You could truncate many tables too often to care the risk, and too convenient to keep alert. One day, you might mistakenly truncate a source table rather than a target table.

If your’re in the worst case, here are some rescue plans for your reference. I hope some of these approaches useful:
  1. Data Pump
  2. You might have several copies comes from daily export job. It’s a good news, you can pump the data back to the empty table. As you expected, the data might be an old copy at the state of last night. Don’t be disappointed, this could be the lowest price you must pay.

    You may refer to my post about data pump as an example:
    How to Self-Import by Data Pump in Network Mode

  3. Materialized View
  4. There could be a materialized view that replicate the master table completely and periodically, say every 10 minutes, you can copy (e.g. CTAS) the data back to the table to recover it before next snapshot. Yes, it’s nice to have MV, but you must be quick.
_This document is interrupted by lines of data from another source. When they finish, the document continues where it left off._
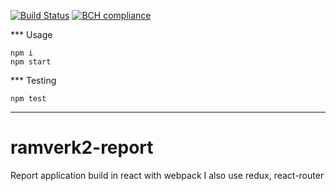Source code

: [![Build Status](https://travis-ci.org/alevor657/ramverk2-report.svg?branch=master)](https://travis-ci.org/alevor657/ramverk2-report)
[![BCH compliance](https://bettercodehub.com/edge/badge/alevor657/ramverk2-report?branch=master)](https://bettercodehub.com/)


*** Usage

    npm i
    npm start


*** Testing

    npm test


-------------------------

# ramverk2-report
Report application build in react with webpack
I also use redux, react-router
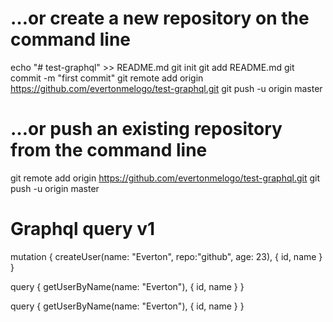 # …or create a new repository on the command line
echo "# test-graphql" >> README.md
git init
git add README.md
git commit -m "first commit"
git remote add origin https://github.com/evertonmelogo/test-graphql.git
git push -u origin master
# …or push an existing repository from the command line
git remote add origin https://github.com/evertonmelogo/test-graphql.git
git push -u origin master

# Graphql query v1
mutation {
  createUser(name: "Everton", repo:"github", age: 23),
  { id, name }
}

query {
  getUserByName(name: "Everton"),
  { id, name }
}

query {
  getUserByName(name: "Everton"),
  { id, name }
}

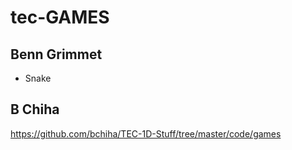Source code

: # tec-GAMES

## Benn Grimmet
* Snake 

## B Chiha
https://github.com/bchiha/TEC-1D-Stuff/tree/master/code/games

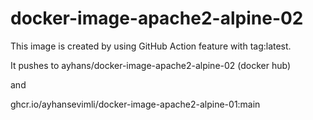 # docker-image-apache2-alpine-02

This image is created by using GitHub Action feature with tag:latest.

It pushes to ayhans/docker-image-apache2-alpine-02 (docker hub) 

and 

ghcr.io/ayhansevimli/docker-image-apache2-alpine-01:main
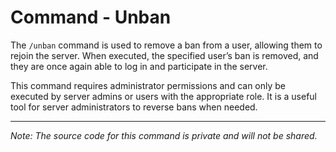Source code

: # Command - Unban

The `/unban` command is used to remove a ban from a user, allowing them to rejoin the server. When executed, the specified user’s ban is removed, and they are once again able to log in and participate in the server.

This command requires administrator permissions and can only be executed by server admins or users with the appropriate role. It is a useful tool for server administrators to reverse bans when needed.

---

*Note: The source code for this command is private and will not be shared.*

<!-- 📄 Last edited by SyntexDev -->
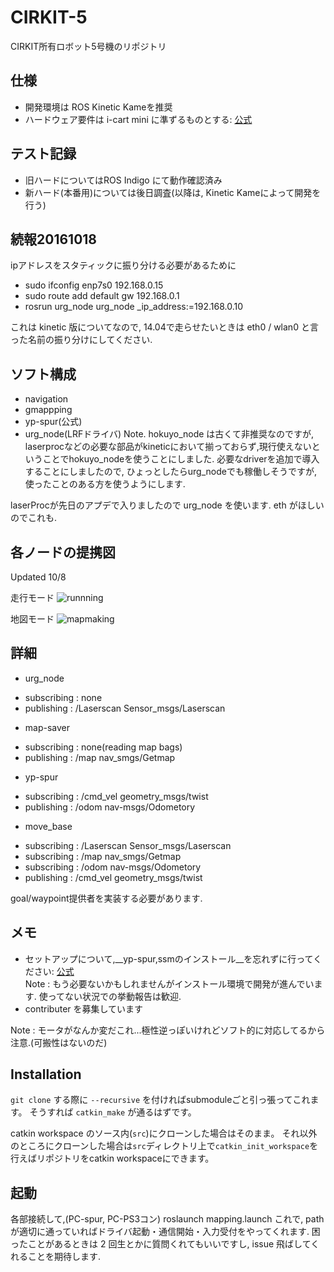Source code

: # CIRKIT-5

CIRKIT所有ロボット5号機のリポジトリ

## 仕様
- 開発環境は ROS Kinetic Kameを推奨
- ハードウェア要件は i-cart mini に準ずるものとする: [公式](http://t-frog.com/products/icart_mini/)

## テスト記録
- 旧ハードについてはROS Indigo にて動作確認済み
- 新ハード(本番用)については後日調査(以降は, Kinetic Kameによって開発を行う)

## 続報20161018
ipアドレスをスタティックに振り分ける必要があるために
 - sudo ifconfig enp7s0 192.168.0.15
 - sudo route add default gw 192.168.0.1
 - rosrun urg\_node urg\_node \_ip\_address:=192.168.0.10

これは kinetic 版についてなので, 14.04で走らせたいときは eth0 / wlan0 と言った名前の振り分けにしてください.



## ソフト構成
- navigation
- gmappping
- yp-spur(公式)
- urg\_node(LRFドライバ)
Note. hokuyo\_node は古くて非推奨なのですが, laserprocなどの必要な部品がkineticにおいて揃っておらず,現行使えないということでhokuyo\_nodeを使うことにしました.
必要なdriverを追加で導入することにしましたので, ひょっとしたらurg\_nodeでも稼働しそうですが, 使ったことのある方を使うようにします.

laserProcが先日のアプデで入りましたので urg\_node を使います. eth がほしいのでこれも.

## 各ノードの提携図  
Updated  10/8

走行モード 
![runnning](https://github.com/CIR-KIT/fifth_robot_pkg/blob/images/images/new_pkgs_drafting20161005.jpg)
 
地図モード 
![mapmaking](https://github.com/CIR-KIT/fifth_robot_pkg/blob/images/images/new_pkgs_drafting20161005-mapmaker.jpg)

## 詳細
- urg\_node
 + subscribing : none
 + publishing  : /Laserscan Sensor\_msgs/Laserscan
- map-saver
 + subscribing : none(reading map bags)
 + publishing  : /map nav\_smgs/Getmap
- yp-spur
 + subscribing : /cmd\_vel geometry\_msgs/twist
 + publishing  : /odom nav-msgs/Odometory
- move\_base
 + subscribing : /Laserscan Sensor\_msgs/Laserscan
 + subscribing : /map nav\_smgs/Getmap
 + subscribing : /odom nav-msgs/Odometory
 + publishing  : /cmd\_vel geometry\_msgs/twist

goal/waypoint提供者を実装する必要があります.

## メモ
- セットアップについて,__yp-spur,ssmのインストール__を忘れずに行ってください: [公式](http://www.roboken.iit.tsukuba.ac.jp/platform/wiki/yp-spur/how-to-install)  
Note : もう必要ないかもしれませんがインストール環境で開発が進んでいます. 使ってない状況での挙動報告は歓迎.  
- contributer を募集しています

Note : モータがなんか変だこれ...極性逆っぽいけれどソフト的に対応してるから注意.(可搬性はないのだ)

## Installation
`git clone` する際に `--recursive` を付ければsubmoduleごと引っ張ってこれます。
そうすれば `catkin_make` が通るはずです。

catkin workspace のソース内(`src`)にクローンした場合はそのまま。
それ以外のところにクローンした場合は`src`ディレクトリ上で`catkin_init_workspace`を行えばリポジトリをcatkin workspaceにできます。

## 起動
各部接続して,(PC-spur, PC-PS3コン)
roslaunch mapping.launch
これで, path が適切に通っていればドライバ起動・通信開始・入力受付をやってくれます.
困ったことがあるときは 2 回生とかに質問くれてもいいですし, issue 飛ばしてくれることを期待します.
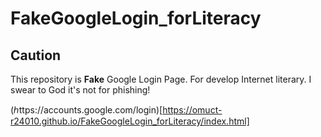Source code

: # FakeGoogleLogin_forLiteracy

## Caution

This repository is **Fake** Google Login Page.
For develop Internet literary.
I swear to God it's not for phishing!

(ℎttps://accounts.google.com/login)[https://omuct-r24010.github.io/FakeGoogleLogin_forLiteracy/index.html]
  5. Flashback technologies
  6. Flashback table or flashback transaction does not help in this case, only flashback database works, which means you may lose some data on the other tables instead of this table. This is a trade-off.

    But the fist question is: Did you have ever enable Flashback Database before the mistake happened? I hope the answer is yes. You may refer to my post for more details about enabling Flashback Database:
    How to Enable Flashback Database

    Furthermore, the target tablespace must have never been excluded from Flashback Database. You may check the paragraph:
    How to Check Tablespace Flashback Status

  7. Standby database
  8. There could still have all data of this table in the standby database at this moment. But you must be quick: please connect to the standby database as sysdba, cancel recovery manage standby database, and try to copy all data back to the primary database.

    Chances are, the standby database might have applied the newest redo log transported from the primary database. So the key point is: if you decide to retrieve the data back from the standby database, you must take the actions immediately.

  9. RMAN
  10. Tables are only segments, it may scatteringly reside in tablespaces. So there is no such “restore table” in RMAN, but at least, you can have “restore tablespace” or perform a tablespace point-in-time recovery (TSPITR). Like other rescue plans, there’s always a trade-off between recovering old data and losing new data.